A well-balanced finite difference WENO scheme for shallow water flow model

TL;DR

This paper introduces a novel high-order finite difference WENO scheme for shallow water flow over non-flat bottoms, based on an alternative formulation that simplifies achieving well-balanced and non-oscillatory properties while preserving conservation and accuracy.

Contribution

It proposes a new WENO scheme using pre-balanced shallow water equations, enhancing stability and accuracy over existing methods.

Findings

The scheme preserves exact conservation properties.

It maintains high-order accuracy for smooth solutions.

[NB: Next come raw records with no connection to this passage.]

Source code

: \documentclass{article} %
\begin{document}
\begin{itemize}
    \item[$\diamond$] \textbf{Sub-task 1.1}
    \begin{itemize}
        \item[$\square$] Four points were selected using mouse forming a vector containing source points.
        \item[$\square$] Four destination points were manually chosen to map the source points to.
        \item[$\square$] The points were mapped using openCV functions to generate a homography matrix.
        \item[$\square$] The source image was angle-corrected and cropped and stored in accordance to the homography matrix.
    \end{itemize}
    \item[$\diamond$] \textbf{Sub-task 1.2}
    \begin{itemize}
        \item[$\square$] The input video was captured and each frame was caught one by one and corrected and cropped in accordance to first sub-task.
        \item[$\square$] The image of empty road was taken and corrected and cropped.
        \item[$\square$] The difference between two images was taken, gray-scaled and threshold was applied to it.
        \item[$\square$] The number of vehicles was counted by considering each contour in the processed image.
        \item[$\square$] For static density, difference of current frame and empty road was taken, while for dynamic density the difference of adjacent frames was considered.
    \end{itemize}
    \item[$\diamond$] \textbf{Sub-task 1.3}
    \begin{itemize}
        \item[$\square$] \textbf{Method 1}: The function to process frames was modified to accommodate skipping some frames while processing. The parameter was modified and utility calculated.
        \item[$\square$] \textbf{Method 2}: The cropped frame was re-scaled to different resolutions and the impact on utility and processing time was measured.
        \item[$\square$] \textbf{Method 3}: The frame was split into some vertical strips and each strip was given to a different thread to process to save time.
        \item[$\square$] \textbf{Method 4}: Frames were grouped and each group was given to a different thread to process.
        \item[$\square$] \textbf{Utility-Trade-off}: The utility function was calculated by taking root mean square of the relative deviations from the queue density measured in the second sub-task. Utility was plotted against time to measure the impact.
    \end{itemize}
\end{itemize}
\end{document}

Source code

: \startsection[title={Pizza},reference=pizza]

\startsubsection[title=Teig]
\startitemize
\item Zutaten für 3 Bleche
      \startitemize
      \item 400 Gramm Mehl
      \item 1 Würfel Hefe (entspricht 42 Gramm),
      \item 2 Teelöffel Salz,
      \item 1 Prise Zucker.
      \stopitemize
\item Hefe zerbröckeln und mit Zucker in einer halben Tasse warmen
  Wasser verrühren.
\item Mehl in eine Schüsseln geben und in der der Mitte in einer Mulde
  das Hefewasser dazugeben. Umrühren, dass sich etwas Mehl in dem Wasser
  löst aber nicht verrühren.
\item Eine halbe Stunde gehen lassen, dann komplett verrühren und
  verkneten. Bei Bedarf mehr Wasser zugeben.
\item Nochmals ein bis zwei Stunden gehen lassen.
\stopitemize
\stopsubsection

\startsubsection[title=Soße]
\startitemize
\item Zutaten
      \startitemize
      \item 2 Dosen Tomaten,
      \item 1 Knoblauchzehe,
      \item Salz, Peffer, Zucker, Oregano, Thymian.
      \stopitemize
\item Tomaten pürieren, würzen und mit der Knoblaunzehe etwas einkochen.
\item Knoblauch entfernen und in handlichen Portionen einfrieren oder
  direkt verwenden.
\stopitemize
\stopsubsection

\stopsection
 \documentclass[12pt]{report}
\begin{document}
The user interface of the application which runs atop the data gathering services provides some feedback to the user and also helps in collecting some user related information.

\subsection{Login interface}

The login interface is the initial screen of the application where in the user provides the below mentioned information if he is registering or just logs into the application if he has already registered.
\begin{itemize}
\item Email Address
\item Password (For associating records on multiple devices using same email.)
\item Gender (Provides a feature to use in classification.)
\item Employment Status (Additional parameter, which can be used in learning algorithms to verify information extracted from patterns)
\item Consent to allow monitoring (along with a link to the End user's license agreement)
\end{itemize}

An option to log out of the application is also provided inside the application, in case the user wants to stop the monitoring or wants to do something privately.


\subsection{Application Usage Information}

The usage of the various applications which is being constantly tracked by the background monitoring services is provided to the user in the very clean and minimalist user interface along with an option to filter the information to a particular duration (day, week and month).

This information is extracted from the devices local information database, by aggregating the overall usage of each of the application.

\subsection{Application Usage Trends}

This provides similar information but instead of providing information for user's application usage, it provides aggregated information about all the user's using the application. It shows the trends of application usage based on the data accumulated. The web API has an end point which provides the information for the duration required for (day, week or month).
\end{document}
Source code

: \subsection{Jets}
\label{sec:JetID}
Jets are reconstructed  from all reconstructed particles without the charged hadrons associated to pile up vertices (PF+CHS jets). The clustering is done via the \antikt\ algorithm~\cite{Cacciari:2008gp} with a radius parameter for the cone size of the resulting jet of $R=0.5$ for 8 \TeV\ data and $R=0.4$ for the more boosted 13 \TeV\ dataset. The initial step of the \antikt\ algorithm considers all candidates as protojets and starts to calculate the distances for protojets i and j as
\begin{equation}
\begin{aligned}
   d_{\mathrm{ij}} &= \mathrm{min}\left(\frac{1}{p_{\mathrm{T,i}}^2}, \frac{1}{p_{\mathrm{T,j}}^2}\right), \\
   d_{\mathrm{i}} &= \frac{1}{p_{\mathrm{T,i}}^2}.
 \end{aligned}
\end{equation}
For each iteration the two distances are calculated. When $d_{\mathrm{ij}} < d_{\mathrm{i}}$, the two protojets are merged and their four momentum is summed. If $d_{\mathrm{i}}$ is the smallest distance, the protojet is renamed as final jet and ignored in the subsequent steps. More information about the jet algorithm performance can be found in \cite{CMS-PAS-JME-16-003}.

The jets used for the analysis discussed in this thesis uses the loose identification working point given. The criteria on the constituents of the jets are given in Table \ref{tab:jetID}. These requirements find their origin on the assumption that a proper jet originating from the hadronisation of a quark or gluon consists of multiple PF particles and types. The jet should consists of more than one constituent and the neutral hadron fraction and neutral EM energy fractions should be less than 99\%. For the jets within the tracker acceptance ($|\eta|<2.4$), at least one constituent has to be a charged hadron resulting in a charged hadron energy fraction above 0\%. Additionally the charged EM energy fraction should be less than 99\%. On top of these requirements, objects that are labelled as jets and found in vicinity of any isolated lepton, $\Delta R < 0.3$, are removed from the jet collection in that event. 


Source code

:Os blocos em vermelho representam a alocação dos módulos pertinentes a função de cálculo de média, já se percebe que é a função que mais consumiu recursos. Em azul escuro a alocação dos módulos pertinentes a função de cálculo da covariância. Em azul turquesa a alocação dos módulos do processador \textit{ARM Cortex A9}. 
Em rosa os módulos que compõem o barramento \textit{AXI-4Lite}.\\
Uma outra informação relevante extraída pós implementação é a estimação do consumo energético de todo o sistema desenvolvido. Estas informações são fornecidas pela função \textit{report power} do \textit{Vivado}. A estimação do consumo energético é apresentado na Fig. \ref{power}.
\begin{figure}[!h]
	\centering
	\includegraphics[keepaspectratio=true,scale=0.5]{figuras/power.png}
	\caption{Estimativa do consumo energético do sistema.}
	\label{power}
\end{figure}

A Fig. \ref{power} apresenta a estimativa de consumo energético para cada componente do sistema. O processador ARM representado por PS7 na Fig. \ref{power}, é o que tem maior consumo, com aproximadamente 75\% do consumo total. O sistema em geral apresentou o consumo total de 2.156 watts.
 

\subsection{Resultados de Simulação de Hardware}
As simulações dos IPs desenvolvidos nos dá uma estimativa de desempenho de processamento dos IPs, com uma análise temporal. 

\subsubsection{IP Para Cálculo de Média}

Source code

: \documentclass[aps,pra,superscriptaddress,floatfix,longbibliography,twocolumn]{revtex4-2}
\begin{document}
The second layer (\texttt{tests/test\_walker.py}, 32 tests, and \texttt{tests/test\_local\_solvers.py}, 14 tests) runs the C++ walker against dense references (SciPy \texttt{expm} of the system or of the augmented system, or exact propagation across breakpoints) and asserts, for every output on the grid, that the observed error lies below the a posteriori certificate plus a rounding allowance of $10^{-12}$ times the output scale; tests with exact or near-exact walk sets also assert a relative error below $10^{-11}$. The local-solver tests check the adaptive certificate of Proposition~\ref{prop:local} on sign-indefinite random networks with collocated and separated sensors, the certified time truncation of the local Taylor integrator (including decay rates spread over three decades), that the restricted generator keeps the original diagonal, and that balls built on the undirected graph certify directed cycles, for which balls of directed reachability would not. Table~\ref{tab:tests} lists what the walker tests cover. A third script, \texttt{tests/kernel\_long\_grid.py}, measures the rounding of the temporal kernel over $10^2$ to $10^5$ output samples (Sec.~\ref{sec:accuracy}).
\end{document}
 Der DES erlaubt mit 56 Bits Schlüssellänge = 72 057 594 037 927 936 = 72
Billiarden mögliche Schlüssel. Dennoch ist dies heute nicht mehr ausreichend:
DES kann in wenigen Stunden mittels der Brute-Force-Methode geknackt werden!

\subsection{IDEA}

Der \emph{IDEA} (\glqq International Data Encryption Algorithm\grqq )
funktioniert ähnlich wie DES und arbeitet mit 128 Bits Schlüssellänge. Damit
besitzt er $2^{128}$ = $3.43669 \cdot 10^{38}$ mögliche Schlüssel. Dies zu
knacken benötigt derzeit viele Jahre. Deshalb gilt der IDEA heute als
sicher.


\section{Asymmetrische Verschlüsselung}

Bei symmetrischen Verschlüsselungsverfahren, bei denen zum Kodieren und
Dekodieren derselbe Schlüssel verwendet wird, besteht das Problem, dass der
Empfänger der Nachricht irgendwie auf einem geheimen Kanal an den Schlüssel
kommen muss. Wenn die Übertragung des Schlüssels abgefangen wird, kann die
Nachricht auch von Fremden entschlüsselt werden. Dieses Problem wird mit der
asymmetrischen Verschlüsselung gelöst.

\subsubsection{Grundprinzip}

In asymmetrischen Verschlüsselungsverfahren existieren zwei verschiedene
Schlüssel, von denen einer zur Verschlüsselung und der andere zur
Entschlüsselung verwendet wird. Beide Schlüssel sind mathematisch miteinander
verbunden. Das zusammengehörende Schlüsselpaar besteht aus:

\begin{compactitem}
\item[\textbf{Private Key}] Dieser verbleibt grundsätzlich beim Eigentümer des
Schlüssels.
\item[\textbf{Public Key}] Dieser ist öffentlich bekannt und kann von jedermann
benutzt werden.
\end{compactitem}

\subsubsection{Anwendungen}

It effectively handles discontinuities without oscillations.

Abstract

In this paper, we are concerned with the shallow water flow model over non-flat bottom topography by high-order schemes. Most of the numerical schemes in the literature are developed from the original mathematical model of the shallow water flow. The novel contribution of this study consists in designing a finite-difference weighted essentially non-oscillatory (WENO) scheme based on the alternative formulation of the shallow water flow model, denoted as "pre-balanced" shallow water equations and introduced in [Journal of Computational Physics 192 (2003) 422-451]. This formulation greatly simplifies the achievement of the well-balancing of the present scheme. Rigorous numerical analysis, as well as extensive numerical results all, verify that the current scheme preserves the exact conservation property. It is important to note that this resulting scheme also maintains the non-oscillatory property near discontinuities and keep high-order accuracy for smooth solutions at the same time.